What am I missing here?

This morning I read this article in the NYT, bemoaning the way in which cell phone location data is used to invade people's privacy. They certainly come up with a number of scary scenarios:

Imagine the following nightmare scenarios: Governments using location data to identify political enemies at major protests. Prosecutors or the police using location information to intimidate criminal defendants into taking plea deals. A rogue employee at an ad-tech location company sharing raw data with a politically motivated group. A megadonor purchasing a location company to help bolster political targeting abilities for his party and using the information to dox protesters. A white supremacist group breaching the insecure servers of a small location startup and learning the home addresses of potential targets.

It did just cross my mind that a popular cop show the First Reader and I watch occasionally depicts the cops using cell phone location information to intimidate their targets, not to mention using a facial recognition system that would be the envy of the Chinese government, trawling through the phone and email and financial records of anyone who interests them, and generally tearing up the Fourth Amendment into tiny pieces and trampling on them. But, you know, it's all right because they're the Good Guys. If their audience buys this world view, I doubt the opinions of a New York Times columnist will bother them. Day by day in every way we are accepting the surveillance state...

But that's not where I was going, which was, actually, to Amazon. It took approximately 30 seconds to find a $10 Faraday cage that is advertised as blocking GPS tracking.

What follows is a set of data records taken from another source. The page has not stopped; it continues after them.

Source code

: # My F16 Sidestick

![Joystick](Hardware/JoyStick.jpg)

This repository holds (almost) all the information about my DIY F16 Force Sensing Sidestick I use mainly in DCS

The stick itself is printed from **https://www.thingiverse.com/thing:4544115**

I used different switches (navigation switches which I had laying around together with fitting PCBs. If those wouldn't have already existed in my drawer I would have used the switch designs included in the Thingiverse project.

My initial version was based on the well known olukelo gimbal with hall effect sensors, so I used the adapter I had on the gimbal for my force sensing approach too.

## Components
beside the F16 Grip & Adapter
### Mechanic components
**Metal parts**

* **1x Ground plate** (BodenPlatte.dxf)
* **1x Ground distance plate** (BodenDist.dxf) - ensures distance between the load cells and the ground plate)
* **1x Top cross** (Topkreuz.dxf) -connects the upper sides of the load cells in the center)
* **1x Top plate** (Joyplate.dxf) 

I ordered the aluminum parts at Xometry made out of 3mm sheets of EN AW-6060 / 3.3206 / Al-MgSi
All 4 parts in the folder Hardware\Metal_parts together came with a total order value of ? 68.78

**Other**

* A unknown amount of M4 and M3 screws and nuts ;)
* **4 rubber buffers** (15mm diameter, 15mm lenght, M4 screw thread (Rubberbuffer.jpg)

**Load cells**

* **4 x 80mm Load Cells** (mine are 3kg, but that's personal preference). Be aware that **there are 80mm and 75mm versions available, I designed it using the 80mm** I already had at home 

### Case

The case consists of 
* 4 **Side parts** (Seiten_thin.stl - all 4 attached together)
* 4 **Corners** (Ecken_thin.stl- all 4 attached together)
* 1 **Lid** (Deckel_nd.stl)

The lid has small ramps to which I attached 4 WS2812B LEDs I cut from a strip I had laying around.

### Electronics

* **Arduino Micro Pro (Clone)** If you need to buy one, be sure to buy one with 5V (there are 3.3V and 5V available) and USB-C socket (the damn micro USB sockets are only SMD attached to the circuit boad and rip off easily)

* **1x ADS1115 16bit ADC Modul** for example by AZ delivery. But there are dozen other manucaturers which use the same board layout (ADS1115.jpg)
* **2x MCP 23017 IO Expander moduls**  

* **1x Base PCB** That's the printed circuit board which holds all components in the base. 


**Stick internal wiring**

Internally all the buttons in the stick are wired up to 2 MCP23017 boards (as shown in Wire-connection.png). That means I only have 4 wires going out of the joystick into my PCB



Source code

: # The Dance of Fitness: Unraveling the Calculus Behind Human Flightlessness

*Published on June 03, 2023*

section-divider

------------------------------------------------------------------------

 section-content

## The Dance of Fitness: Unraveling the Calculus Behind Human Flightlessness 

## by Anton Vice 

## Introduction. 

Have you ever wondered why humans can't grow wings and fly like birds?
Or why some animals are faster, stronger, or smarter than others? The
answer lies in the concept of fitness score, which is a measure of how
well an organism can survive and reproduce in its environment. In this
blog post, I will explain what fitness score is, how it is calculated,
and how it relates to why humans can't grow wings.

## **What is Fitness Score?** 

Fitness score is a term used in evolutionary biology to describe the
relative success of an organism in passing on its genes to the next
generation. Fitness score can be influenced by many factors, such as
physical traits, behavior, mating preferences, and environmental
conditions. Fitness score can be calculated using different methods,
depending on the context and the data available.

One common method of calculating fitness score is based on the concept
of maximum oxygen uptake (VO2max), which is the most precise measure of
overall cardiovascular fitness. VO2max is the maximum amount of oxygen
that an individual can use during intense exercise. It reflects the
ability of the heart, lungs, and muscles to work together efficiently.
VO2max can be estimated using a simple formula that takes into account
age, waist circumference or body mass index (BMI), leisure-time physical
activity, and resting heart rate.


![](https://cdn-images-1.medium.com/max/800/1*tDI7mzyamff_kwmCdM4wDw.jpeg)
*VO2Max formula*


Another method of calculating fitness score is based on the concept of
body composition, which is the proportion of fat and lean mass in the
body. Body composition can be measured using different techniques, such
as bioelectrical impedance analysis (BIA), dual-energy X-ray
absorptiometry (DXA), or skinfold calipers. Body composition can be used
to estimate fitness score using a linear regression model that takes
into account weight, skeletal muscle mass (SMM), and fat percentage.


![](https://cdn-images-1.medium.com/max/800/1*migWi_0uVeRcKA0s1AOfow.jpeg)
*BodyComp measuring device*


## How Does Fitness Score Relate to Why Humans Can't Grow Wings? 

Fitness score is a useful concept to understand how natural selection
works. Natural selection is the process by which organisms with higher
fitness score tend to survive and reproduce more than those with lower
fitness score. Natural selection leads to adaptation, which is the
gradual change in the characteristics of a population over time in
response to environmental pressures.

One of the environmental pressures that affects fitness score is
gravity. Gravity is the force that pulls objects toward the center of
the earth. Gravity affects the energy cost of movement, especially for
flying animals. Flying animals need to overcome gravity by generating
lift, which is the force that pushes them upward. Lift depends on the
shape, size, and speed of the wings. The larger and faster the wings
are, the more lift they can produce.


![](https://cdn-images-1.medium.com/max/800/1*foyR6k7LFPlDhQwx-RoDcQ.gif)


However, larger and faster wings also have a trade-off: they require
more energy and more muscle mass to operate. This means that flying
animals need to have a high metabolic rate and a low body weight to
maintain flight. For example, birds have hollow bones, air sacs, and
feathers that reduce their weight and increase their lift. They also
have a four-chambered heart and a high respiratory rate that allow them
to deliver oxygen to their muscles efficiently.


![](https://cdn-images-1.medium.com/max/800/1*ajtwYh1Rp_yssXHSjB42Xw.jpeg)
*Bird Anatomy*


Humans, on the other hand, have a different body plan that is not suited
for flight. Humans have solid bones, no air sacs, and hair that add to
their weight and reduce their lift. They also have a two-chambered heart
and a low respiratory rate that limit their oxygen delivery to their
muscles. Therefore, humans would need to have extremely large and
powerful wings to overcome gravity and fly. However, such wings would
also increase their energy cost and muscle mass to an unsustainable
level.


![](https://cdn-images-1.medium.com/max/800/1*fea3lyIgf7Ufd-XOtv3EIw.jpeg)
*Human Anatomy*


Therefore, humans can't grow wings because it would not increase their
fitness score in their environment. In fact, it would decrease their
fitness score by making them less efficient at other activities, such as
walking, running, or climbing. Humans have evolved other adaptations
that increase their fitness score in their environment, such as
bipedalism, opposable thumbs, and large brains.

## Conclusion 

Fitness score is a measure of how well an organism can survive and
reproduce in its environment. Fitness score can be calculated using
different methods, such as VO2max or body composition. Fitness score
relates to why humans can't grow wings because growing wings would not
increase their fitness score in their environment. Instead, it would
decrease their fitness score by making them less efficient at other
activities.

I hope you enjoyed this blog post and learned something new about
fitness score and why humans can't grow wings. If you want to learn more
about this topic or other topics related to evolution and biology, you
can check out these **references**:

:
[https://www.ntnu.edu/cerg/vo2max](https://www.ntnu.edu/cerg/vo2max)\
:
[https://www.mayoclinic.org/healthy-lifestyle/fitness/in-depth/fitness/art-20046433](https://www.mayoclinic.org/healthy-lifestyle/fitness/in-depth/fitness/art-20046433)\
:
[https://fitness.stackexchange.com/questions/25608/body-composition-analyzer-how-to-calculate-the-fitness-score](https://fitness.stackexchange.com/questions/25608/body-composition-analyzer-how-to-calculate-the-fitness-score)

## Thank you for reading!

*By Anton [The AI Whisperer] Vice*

Over time, protest could become the exclusive right of those with the means to safeguard themselves technologically, including having a second, “burner” phone. “It’s technologically possible to be anonymous, but it’s hard,” Mr. Tsui told us. “You can only protect privacy with tech right now, and so only those who have money and knowledge can do it.

Well. If "money" means having an extra $10 to spend to prevent your $500 smartphone from reporting on your movements, and "knowledge" means being able to do a cursory search on Amazon... that's a low bar.

I suspect the higher bar will be understanding that invasion of privacy is not a good thing, and that your privacy is worth more than the convenience of pulling out your smartphone to tell your friends where to meet you at the protest. And that ship may have already sailed.